Optimization of triple transfection in adeno-associated virus gene therapy vector production

Abstract

Recombinant adeno-associated virus (rAAV) is a safe gene delivery vector that provides long-term transgene expression in non-dividing somatic cells. This study was conducted to set up a large-scale rAAV vector production method. A protocol for producing GFP-carrying rAAV vectors by transfection of three plasmids was optimized for adherent and suspension HEK293 cells. Production was implemented with suspension cells in the cultivation volume of 25 ml and with adherent cells on 6-well plates.
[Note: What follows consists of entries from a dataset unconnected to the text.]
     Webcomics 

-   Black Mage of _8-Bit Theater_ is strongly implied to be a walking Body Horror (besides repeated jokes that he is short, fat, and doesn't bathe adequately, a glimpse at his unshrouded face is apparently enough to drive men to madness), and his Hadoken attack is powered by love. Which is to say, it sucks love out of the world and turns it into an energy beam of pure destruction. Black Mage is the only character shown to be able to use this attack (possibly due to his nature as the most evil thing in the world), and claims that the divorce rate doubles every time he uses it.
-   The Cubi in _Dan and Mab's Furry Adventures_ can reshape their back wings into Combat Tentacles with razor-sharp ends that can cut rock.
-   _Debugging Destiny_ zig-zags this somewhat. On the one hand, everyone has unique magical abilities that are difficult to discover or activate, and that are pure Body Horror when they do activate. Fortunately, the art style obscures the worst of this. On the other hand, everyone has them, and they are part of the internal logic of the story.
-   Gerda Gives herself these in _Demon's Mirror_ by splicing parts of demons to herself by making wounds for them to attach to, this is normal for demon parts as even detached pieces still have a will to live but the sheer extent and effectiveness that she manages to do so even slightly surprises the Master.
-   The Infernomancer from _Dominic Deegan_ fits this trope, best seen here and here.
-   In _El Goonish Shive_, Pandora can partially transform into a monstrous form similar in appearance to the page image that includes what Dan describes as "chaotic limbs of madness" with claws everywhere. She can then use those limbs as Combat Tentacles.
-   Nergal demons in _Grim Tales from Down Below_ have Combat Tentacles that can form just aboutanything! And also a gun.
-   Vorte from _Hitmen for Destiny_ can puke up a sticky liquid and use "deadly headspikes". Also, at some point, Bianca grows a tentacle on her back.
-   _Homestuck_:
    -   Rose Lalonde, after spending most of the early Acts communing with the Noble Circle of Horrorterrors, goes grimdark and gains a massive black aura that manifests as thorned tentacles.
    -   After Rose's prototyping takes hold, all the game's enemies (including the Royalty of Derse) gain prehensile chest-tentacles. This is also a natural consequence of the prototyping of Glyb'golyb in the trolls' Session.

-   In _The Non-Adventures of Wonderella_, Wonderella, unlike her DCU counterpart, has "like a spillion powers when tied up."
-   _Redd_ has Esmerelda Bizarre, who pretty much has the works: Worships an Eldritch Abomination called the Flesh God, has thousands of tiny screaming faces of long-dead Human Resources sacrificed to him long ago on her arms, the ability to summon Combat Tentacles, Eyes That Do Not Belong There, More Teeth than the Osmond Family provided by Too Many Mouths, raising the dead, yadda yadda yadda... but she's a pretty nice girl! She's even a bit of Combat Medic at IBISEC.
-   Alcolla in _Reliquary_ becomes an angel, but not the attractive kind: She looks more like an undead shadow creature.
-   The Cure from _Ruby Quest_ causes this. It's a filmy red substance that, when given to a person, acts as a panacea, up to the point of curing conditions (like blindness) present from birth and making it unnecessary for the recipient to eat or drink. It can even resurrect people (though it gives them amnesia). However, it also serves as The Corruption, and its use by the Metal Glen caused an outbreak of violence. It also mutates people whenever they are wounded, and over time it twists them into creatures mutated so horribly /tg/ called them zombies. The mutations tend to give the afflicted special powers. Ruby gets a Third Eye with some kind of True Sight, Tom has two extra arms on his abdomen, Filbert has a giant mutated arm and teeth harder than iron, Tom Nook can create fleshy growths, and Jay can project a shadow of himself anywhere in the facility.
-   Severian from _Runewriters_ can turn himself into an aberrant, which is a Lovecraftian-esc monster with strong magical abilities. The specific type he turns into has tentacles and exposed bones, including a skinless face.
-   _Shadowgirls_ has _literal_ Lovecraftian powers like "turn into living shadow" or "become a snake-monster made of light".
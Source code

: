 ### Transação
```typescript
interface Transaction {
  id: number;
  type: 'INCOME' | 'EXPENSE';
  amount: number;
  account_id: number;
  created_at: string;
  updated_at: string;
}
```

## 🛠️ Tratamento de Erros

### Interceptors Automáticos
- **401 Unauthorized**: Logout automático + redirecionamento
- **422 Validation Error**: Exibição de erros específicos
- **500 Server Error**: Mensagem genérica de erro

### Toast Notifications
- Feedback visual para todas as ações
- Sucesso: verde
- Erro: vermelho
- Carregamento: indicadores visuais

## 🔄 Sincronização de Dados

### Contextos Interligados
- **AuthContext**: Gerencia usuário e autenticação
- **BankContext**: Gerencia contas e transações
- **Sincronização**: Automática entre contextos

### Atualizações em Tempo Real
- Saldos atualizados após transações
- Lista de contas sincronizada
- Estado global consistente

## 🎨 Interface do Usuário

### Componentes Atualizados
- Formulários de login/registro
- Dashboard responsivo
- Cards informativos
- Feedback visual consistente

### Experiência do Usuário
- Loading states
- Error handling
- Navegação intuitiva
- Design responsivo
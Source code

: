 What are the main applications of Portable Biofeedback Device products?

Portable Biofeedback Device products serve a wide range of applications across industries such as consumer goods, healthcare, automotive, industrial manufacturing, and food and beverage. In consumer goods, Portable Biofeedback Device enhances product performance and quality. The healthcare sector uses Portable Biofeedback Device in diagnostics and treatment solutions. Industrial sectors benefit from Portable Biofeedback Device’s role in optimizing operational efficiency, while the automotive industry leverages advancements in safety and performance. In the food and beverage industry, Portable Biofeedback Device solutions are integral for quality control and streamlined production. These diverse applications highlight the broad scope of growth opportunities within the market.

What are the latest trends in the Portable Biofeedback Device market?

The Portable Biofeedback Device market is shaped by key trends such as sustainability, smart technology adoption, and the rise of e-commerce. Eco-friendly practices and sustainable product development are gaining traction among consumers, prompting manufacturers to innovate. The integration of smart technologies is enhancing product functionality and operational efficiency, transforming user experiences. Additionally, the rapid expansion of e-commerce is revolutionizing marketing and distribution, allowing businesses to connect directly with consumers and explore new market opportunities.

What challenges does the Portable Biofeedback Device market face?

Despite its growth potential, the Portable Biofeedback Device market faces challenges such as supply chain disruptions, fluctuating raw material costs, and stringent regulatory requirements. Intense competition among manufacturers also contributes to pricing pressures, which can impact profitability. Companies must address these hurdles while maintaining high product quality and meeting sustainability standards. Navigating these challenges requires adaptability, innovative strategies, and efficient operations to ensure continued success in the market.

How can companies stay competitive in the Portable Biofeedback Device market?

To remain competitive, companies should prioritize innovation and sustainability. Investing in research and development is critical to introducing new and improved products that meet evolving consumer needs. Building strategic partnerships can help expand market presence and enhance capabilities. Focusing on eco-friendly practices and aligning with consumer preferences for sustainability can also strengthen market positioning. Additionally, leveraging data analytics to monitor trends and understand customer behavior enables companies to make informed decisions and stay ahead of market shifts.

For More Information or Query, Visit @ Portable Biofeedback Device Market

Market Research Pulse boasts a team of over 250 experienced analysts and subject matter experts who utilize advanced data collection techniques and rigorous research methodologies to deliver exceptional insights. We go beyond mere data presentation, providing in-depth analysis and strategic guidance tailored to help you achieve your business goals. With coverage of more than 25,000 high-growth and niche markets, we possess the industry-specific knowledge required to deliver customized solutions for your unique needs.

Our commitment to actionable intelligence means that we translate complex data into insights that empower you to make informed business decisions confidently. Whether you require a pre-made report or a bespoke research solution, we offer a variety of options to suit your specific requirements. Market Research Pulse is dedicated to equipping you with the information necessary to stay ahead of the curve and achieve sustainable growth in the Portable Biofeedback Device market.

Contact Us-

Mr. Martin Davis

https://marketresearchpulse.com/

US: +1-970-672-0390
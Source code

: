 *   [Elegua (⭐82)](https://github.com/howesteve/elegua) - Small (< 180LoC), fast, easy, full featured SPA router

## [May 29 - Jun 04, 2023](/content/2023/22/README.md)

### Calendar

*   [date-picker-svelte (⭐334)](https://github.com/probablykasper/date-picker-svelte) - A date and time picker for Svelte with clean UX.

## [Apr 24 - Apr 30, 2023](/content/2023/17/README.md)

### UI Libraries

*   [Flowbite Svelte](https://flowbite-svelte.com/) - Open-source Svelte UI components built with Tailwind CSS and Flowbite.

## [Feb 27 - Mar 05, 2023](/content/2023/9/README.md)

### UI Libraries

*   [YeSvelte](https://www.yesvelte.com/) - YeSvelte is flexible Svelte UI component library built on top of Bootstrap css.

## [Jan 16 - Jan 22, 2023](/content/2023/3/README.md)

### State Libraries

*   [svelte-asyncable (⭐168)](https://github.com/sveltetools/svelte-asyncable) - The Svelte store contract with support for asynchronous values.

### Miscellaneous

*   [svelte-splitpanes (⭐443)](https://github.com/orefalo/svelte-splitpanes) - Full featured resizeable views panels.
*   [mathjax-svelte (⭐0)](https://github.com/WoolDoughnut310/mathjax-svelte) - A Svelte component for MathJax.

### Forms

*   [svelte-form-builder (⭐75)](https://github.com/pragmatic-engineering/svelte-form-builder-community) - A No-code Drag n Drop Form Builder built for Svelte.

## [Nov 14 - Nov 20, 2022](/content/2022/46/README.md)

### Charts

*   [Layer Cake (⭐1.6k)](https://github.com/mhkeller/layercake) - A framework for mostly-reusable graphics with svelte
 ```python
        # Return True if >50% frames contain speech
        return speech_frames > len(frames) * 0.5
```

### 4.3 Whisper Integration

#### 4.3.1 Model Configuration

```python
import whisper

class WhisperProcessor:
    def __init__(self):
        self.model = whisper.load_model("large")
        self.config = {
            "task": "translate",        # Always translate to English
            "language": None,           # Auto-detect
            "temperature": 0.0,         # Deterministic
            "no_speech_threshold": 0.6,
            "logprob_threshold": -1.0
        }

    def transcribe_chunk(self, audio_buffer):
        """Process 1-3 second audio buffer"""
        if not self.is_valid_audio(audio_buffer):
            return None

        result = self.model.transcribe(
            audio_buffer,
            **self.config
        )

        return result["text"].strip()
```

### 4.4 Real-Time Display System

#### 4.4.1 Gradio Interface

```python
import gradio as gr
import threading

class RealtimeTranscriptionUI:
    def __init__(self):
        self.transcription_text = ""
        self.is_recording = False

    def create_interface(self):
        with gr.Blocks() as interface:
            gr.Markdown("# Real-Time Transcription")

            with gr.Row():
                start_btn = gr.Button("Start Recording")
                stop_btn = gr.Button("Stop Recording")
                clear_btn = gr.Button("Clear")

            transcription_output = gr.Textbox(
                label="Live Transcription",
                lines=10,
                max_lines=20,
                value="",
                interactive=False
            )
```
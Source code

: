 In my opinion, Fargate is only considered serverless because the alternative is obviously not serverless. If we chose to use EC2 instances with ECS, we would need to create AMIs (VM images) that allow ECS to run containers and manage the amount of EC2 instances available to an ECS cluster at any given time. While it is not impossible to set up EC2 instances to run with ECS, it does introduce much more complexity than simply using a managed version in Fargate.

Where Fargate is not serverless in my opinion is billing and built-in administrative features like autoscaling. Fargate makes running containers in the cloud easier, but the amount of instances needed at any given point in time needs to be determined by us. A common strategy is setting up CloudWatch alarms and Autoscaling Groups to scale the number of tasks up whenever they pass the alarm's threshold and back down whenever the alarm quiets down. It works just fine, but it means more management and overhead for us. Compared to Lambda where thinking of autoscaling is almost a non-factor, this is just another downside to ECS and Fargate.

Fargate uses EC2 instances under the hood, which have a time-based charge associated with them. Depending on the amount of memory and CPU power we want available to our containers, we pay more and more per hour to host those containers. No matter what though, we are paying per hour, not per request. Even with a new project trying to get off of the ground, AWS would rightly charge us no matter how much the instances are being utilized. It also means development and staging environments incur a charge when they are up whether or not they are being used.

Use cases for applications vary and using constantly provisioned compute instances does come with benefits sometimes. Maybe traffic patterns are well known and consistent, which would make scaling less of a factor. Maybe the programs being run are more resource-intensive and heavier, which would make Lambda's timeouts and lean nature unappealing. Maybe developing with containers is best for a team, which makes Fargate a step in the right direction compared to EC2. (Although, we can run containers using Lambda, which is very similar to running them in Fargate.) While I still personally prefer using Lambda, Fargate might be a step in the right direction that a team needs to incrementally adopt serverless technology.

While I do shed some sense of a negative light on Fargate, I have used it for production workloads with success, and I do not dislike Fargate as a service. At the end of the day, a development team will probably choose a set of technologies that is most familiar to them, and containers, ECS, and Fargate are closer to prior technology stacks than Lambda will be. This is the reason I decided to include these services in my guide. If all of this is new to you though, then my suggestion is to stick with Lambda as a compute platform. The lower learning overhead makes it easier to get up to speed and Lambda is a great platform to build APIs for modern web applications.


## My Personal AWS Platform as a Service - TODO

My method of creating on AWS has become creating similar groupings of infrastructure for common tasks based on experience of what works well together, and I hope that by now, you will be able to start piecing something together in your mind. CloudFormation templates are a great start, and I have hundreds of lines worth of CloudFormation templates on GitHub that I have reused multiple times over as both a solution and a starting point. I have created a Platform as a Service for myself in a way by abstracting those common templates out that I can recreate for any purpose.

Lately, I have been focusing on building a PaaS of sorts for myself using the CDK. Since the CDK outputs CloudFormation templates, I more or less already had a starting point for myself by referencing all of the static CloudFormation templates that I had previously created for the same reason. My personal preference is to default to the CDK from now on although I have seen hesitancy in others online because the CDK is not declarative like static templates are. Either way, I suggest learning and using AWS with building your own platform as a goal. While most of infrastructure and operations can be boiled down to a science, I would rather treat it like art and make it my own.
Different plasmid DNA quantities, transfection reagent to plasmid DNA ratios, and plasmid molar ratios were tested with both cell lines. The maximum yield of 1011 viral vectors was obtained from 1 ml of clarified cell lysate with both adherent and suspension cell lines. Transfection reagent PEIpro to plasmid DNA ratio of 2:1 provided the highest rAAV yield with both lines. With suspension cells, the transfection of 1.5 μg plasmid DNA provided higher vector yield than 1 μg. The diameter and survival percentage of transfected cells were investigated with suspension cells. The results indicated that the cell diameter does not predict transfection efficiency, whereas very low survival rate predicts low vector yield. This study provided certain guidelines important for large-scale rAAV production.